■ BRIEF ■
Each record that follows should be duplicated exactly, except for its pictures.

#### EXERCISE MATERIALS

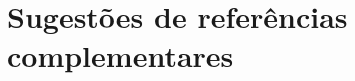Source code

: \documentclass[12pt]{extarticle}
\begin{document}

\section{Sugestões de referências complementares}








\end{document}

########

■ RESPONSE TO THIS EXERCISE ■
Source code

: \documentclass[12pt]{extarticle}
\begin{document}

\section{Sugestões de referências complementares}








\end{document}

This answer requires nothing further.